Introduction

In the present age of depletion of fossil fuels along with its environmental concerns, the search for alternate sources of fuels has gathered momentum in different parts of the world. Jatropha curcas is a promising energy crop with more than 40% oil content (Makkar et al. 1997; Divakara et al. 2010) in its seeds. The Jatropha oil contains 21% saturated fatty acids and 79% unsaturated fatty acids (palmitic acids 4.2%, stearic acid 6.9%, oleic acid 43.1%, linoleic acid 34.3%, and others 1.4%) (Akbar et al. 2009). J. curcas is native to tropical America with more than 200 species that are widely distributed in the tropics with a promise to be used as an oil crop for biodiesel. RAPD and ISSR analysis have shown narrow genetic base in J. curcas (Basha and Sujatha 2007; Tanya et al. 2011). Castor bean (Ricinus communis) is a plant species, which is taxonomically related to J. curcas such that both belong to Euphorbiaceae. The seeds of both contain a similar toxic protein, and more importantly, the seed oil from both the species is used in the production of biodiesel. The high level of synteny was reported at genomes level between these two plant species (Sato et al. 2011) which can be exploited to develop anchor markers by utilizing genome resources of castor bean.

Comparative genomics has been used to understand gene organization and genome evolution in different organisms (Keller and Feuillet 2000; Ellwood et al. 2008). Crop improvement programs can use comparative genetics to transfer information about genes from model species to their species of interest, to identify the genes controlling traits of interest, and to assess within-species allelic diversity so that the best alleles can be identified and assembled in superior varieties (Sorrells et al. 2003; Heesacker et al. 2009).

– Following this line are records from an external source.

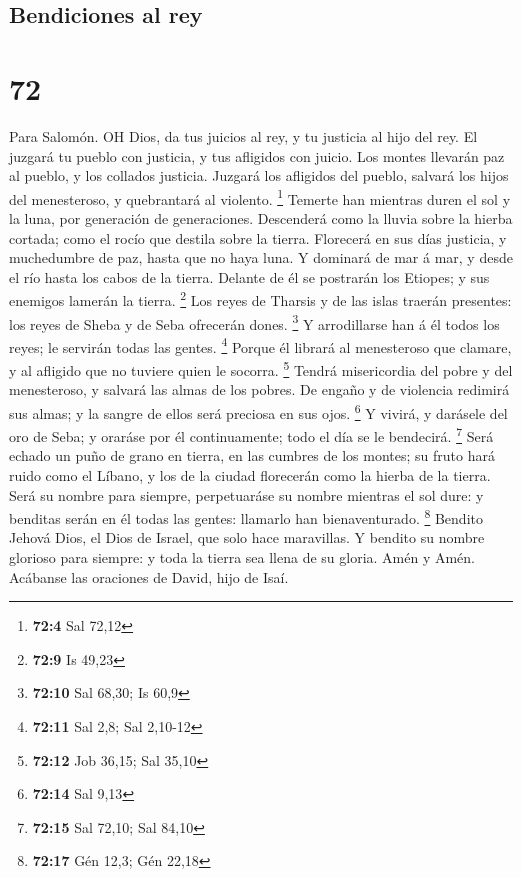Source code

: \hypertarget{bendiciones-al-rey}{%
\subsection{Bendiciones al rey}\label{bendiciones-al-rey}}

\hypertarget{section-71}{%
\section{72}\label{section-71}}

 Para Salomón. OH Dios, da tus juicios al rey, y tu justicia
al hijo del rey.  El juzgará tu pueblo con justicia, y tus
afligidos con juicio.  Los montes llevarán paz al pueblo, y
los collados justicia.  Juzgará los afligidos del pueblo,
salvará los hijos del menesteroso, y quebrantará al violento.
\footnote{\textbf{72:4} Sal 72,12}  Temerte han mientras
duren el sol y la luna, por generación de generaciones. 
Descenderá como la lluvia sobre la hierba cortada; como el rocío que
destila sobre la tierra.  Florecerá en sus días justicia, y
muchedumbre de paz, hasta que no haya luna.  Y dominará de
mar á mar, y desde el río hasta los cabos de la tierra. 
Delante de él se postrarán los Etiopes; y sus enemigos lamerán la
tierra. \footnote{\textbf{72:9} Is 49,23}  Los reyes de
Tharsis y de las islas traerán presentes: los reyes de Sheba y de Seba
ofrecerán dones. \footnote{\textbf{72:10} Sal 68,30; Is 60,9}
 Y arrodillarse han á él todos los reyes; le servirán todas
las gentes. \footnote{\textbf{72:11} Sal 2,8; Sal 2,10-12} 
Porque él librará al menesteroso que clamare, y al afligido que no
tuviere quien le socorra. \footnote{\textbf{72:12} Job 36,15; Sal 35,10}
 Tendrá misericordia del pobre y del menesteroso, y salvará
las almas de los pobres.  De engaño y de violencia redimirá
sus almas; y la sangre de ellos será preciosa en sus ojos. \footnote{\textbf{72:14}
  Sal 9,13}  Y vivirá, y darásele del oro de Seba; y
oraráse por él continuamente; todo el día se le bendecirá. \footnote{\textbf{72:15}
  Sal 72,10; Sal 84,10}  Será echado un puño de grano en
tierra, en las cumbres de los montes; su fruto hará ruido como el
Líbano, y los de la ciudad florecerán como la hierba de la tierra.
 Será su nombre para siempre, perpetuaráse su nombre
mientras el sol dure: y benditas serán en él todas las gentes: llamarlo
han bienaventurado. \footnote{\textbf{72:17} Gén 12,3; Gén 22,18}
 Bendito Jehová Dios, el Dios de Israel, que solo hace
maravillas.  Y bendito su nombre glorioso para siempre: y
toda la tierra sea llena de su gloria. Amén y Amén. 
Acábanse las oraciones de David, hijo de Isaí.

Candidate genes provide a valuable resource for mapping in various plants and further germplasm analysis using association genetics. Significant associations between candidate genes and traits of interest have been reported (Wilson et al. 2004; Casa et al. 2008; Cuesta-Marcos et al. 2010). Association mapping has been used to identify genes of interest in many plant species with varying degrees of success (Wilson et al. 2004; Aranzana et al. 2005; Breseghello and Sorrells 2006). Compared to the conventional linkage mapping, linkage disequilibrium (LD)-mapping, using the nonrandom associations of loci in haplotypes, is a powerful high-resolution mapping tool for complex quantitative traits. One difficulty, however, in applying association methods is that LD can be present because of genetic drift, selection, or population admixture. Thus, as sometimes seen in human populations, LD can contain the confounding effect of population substructure, resulting in a high frequency of false positive associations (Lander and Schork 1994). To control for this type of structure, Pritchard et al. (2000) developed a statistical approach that assigns the membership to various subpopulations by determining the amount of genetic correlation based on unlinked, random markers. Thornsberry et al. (2001) adapted Pritchard’s approach for use with quantitative variation and then successfully applied it to the evaluation of maize flowering time. By including estimates of population structure in this analysis, the risk of obtaining false positive associations was reduced (Thornsberry et al. 2001). The advantages of population-based association study, utilizing a sample of individuals from the germplasm collections or a natural population over traditional QTL-mapping in biparental crosses, primarily are due to the absence of need for the development of expensive and tedious biparental populations that saves time and is cost-effective.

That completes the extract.